Saved entries
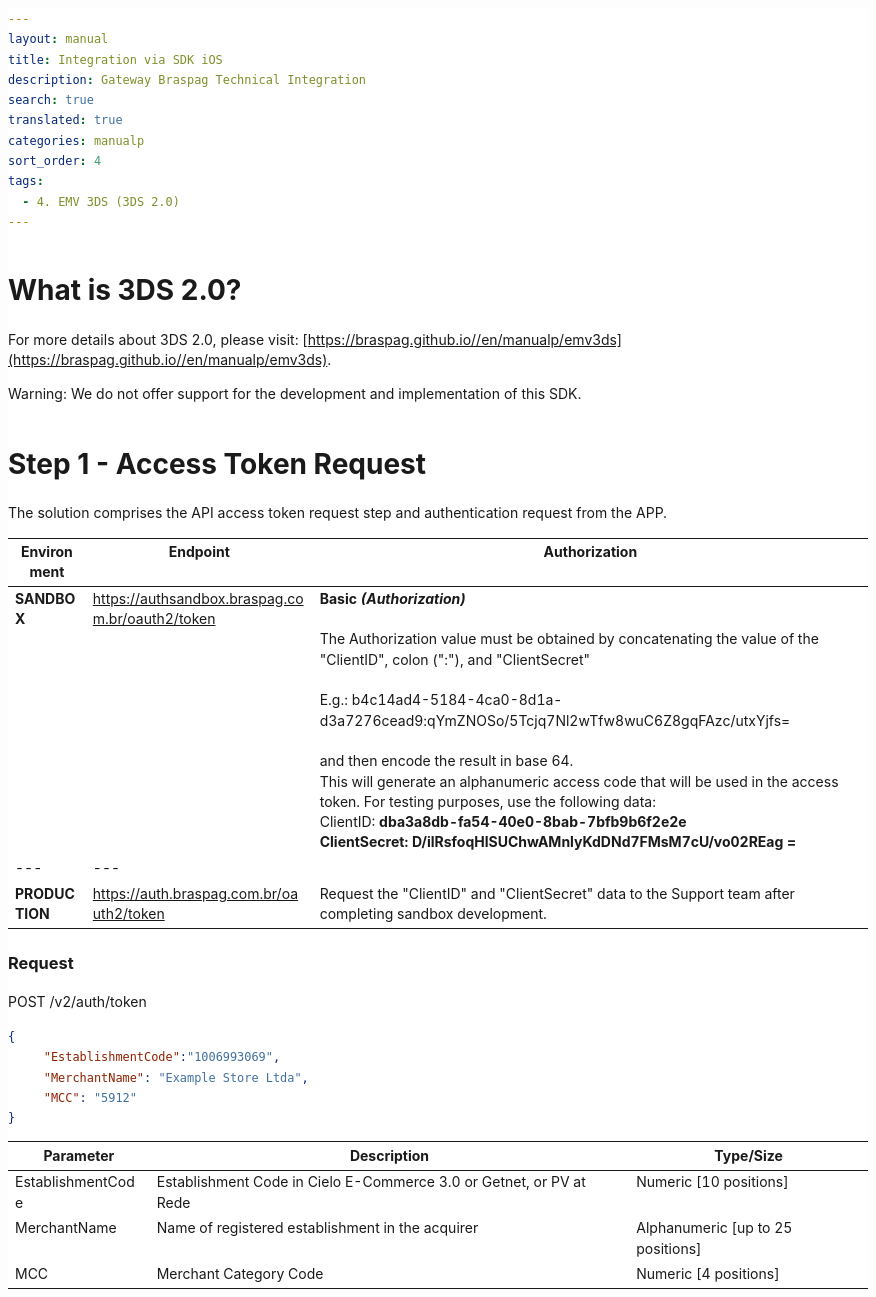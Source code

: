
 ```yaml
---
layout: manual
title: Integration via SDK iOS
description: Gateway Braspag Technical Integration
search: true
translated: true
categories: manualp
sort_order: 4
tags:
  - 4. EMV 3DS (3DS 2.0)
---
```


# What is 3DS 2.0?

For more details about 3DS 2.0, please visit: [https://braspag.github.io//en/manualp/emv3ds](https://braspag.github.io//en/manualp/emv3ds).

<aside class="warning">Warning: We do not offer support for the development and implementation of this SDK.</aside>

# Step 1 - Access Token Request

The solution comprises the API access token request step and authentication request from the APP.

|Environment|Endpoint|Authorization|
|---|---|---|
|**SANDBOX**|https://authsandbox.braspag.com.br/oauth2/token|**Basic _(Authorization)_**<br><br>The Authorization value must be obtained by concatenating the value of the "ClientID", colon (":"), and "ClientSecret"<br><br>E.g.: b4c14ad4-5184-4ca0-8d1a-d3a7276cead9:qYmZNOSo/5Tcjq7Nl2wTfw8wuC6Z8gqFAzc/utxYjfs=<br><br>and then encode the result in base 64. <br>This will generate an alphanumeric access code that will be used in the access token. For testing purposes, use the following data: <br>ClientID: **dba3a8db-fa54-40e0-8bab-7bfb9b6f2e2e **<br>ClientSecret:** D/ilRsfoqHlSUChwAMnlyKdDNd7FMsM7cU/vo02REag =**|
|---|---|
|**PRODUCTION**|https://auth.braspag.com.br/oauth2/token|Request the "ClientID" and "ClientSecret" data to the Support team after completing sandbox development.|

### Request

<aside class="request"><span class="method post">POST</span> <span class="endpoint">/v2/auth/token</span></aside>

```json
{
     "EstablishmentCode":"1006993069",
     "MerchantName": "Example Store Ltda",
     "MCC": "5912"
}
```

|**Parameter**|**Description**|**Type/Size**|
|---|---|---|
|EstablishmentCode|Establishment Code in Cielo E-Commerce 3.0 or Getnet, or PV at Rede|Numeric [10 positions]|
|MerchantName|Name of registered establishment in the acquirer|Alphanumeric [up to 25 positions]|
|MCC|Merchant Category Code|Numeric [4 positions]|
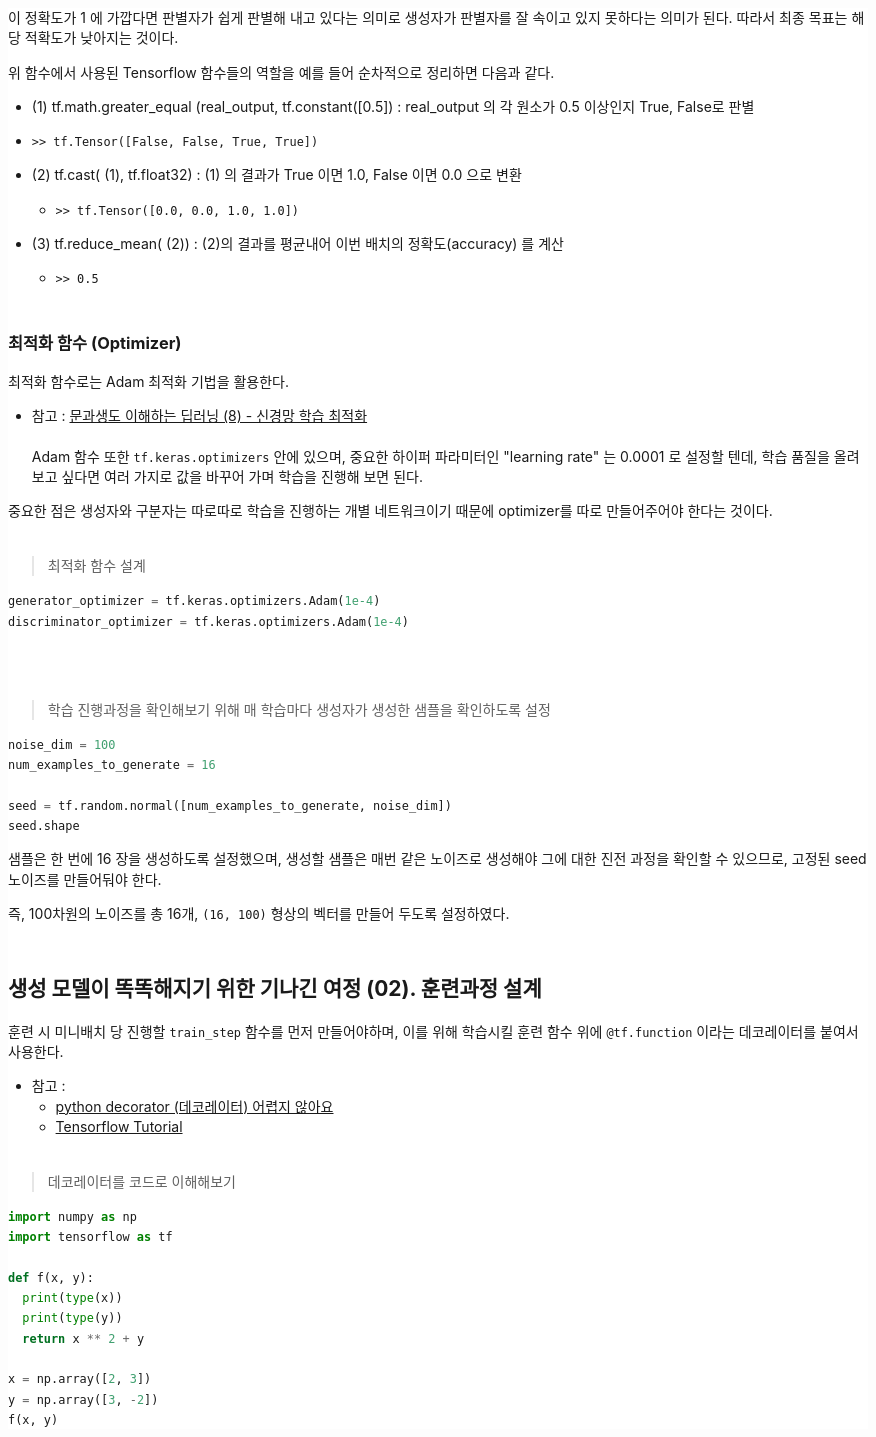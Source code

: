 이 정확도가 1 에 가깝다면 판별자가 쉽게 판별해 내고 있다는 의미로 생성자가 판별자를 잘 속이고 있지 못하다는 의미가 된다. 따라서 최종 목표는 해당 적확도가 낮아지는 것이다.

위 함수에서 사용된 Tensorflow 함수들의 역할을 예를 들어 순차적으로 정리하면 다음과 같다.

-   (1) tf.math.greater_equal (real_output, tf.constant([0.5]) : real_output 의 각 원소가 0.5 이상인지 True, False로 판별
   -   `>> tf.Tensor([False, False, True, True])`

-   (2) tf.cast( (1), tf.float32) : (1) 의 결과가 True 이면 1.0, False 이면 0.0 으로 변환
    -   `>> tf.Tensor([0.0, 0.0, 1.0, 1.0])`

-   (3) tf.reduce_mean( (2)) : (2)의 결과를 평균내어 이번 배치의 정확도(accuracy) 를 계산
    -   `>> 0.5`
<br></br>

### 최적화 함수 (Optimizer)

최적화 함수로는 Adam 최적화 기법을 활용한다.

+ 참고 : [문과생도 이해하는 딥러닝 (8) - 신경망 학습 최적화](https://sacko.tistory.com/42)
<br></br>
Adam 함수 또한 `tf.keras.optimizers` 안에 있으며, 중요한 하이퍼 파라미터인 "learning rate" 는 0.0001 로 설정할 텐데, 학습 품질을 올려보고 싶다면 여러 가지로 값을 바꾸어 가며 학습을 진행해 보면 된다.

중요한 점은 생성자와 구분자는 따로따로 학습을 진행하는 개별 네트워크이기 때문에 optimizer를 따로 만들어주어야 한다는 것이다.
<br></br>
> 최적화 함수 설계
```python
generator_optimizer = tf.keras.optimizers.Adam(1e-4)
discriminator_optimizer = tf.keras.optimizers.Adam(1e-4)
```
<br></br>
> 학습 진행과정을 확인해보기 위해 매 학습마다 생성자가 생성한 샘플을 확인하도록 설정
```python
noise_dim = 100
num_examples_to_generate = 16

seed = tf.random.normal([num_examples_to_generate, noise_dim])
seed.shape
```
샘플은 한 번에 16 장을 생성하도록 설정했으며, 생성할 샘플은 매번 같은 노이즈로 생성해야 그에 대한 진전 과정을 확인할 수 있으므로, 고정된 seed 노이즈를 만들어둬야 한다.

즉, 100차원의 노이즈를 총 16개, `(16, 100)` 형상의 벡터를 만들어 두도록 설정하였다.
<br></br>

## 생성 모델이 똑똑해지기 위한 기나긴 여정 (02). 훈련과정 설계

훈련 시 미니배치 당 진행할 `train_step` 함수를 먼저 만들어야하며, 이를 위해 학습시킬 훈련 함수 위에 `@tf.function` 이라는 데코레이터를 붙여서 사용한다.

+ 참고 : 
	+ [python decorator (데코레이터) 어렵지 않아요](https://bluese05.tistory.com/30)
	+ [Tensorflow Tutorial](https://www.tensorflow.org/api_docs/python/tf/function)
<br></br>
> 데코레이터를 코드로 이해해보기
```python
import numpy as np
import tensorflow as tf

def f(x, y):
  print(type(x))
  print(type(y))
  return x ** 2 + y

x = np.array([2, 3])
y = np.array([3, -2])
f(x, y)
```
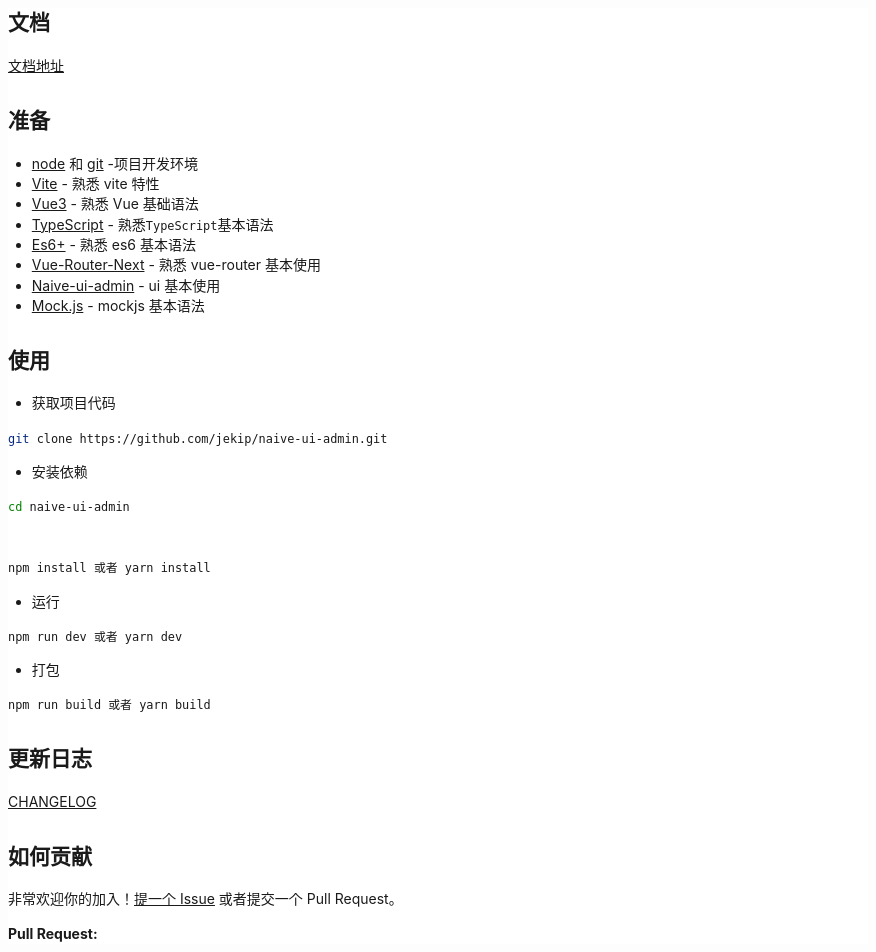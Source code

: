 ## 文档

[文档地址](https://jekip.github.io/docs)

## 准备

- [node](http://nodejs.org/) 和 [git](https://git-scm.com/) -项目开发环境
- [Vite](https://vitejs.dev/) - 熟悉 vite 特性
- [Vue3](https://v3.vuejs.org/) - 熟悉 Vue 基础语法
- [TypeScript](https://www.typescriptlang.org/) - 熟悉`TypeScript`基本语法
- [Es6+](http://es6.ruanyifeng.com/) - 熟悉 es6 基本语法
- [Vue-Router-Next](https://next.router.vuejs.org/) - 熟悉 vue-router 基本使用
- [Naive-ui-admin](https://www.naiveui.com/) - ui 基本使用
- [Mock.js](https://github.com/nuysoft/Mock) - mockjs 基本语法

## 使用

- 获取项目代码

```bash
git clone https://github.com/jekip/naive-ui-admin.git
```

- 安装依赖

```bash
cd naive-ui-admin


npm install 或者 yarn install

```

- 运行

```bash
npm run dev 或者 yarn dev
```

- 打包

```bash
npm run build 或者 yarn build
```

## 更新日志

[CHANGELOG](./CHANGELOG.md)


## 如何贡献

非常欢迎你的加入！[提一个 Issue](https://github.com/jekip/naive-ui-admin/issues) 或者提交一个 Pull Request。

**Pull Request:**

- _Activity_
Stop after the line containing "# What is 3DS 2.0?": copy the records exactly from the first line up to there, leaving pictures out.

- _Solution below_
Source code

:
 ```yaml
---
layout: manual
title: Integration via SDK iOS
description: Gateway Braspag Technical Integration
search: true
translated: true
categories: manualp
sort_order: 4
tags:
  - 4. EMV 3DS (3DS 2.0)
---
```


# What is 3DS 2.0?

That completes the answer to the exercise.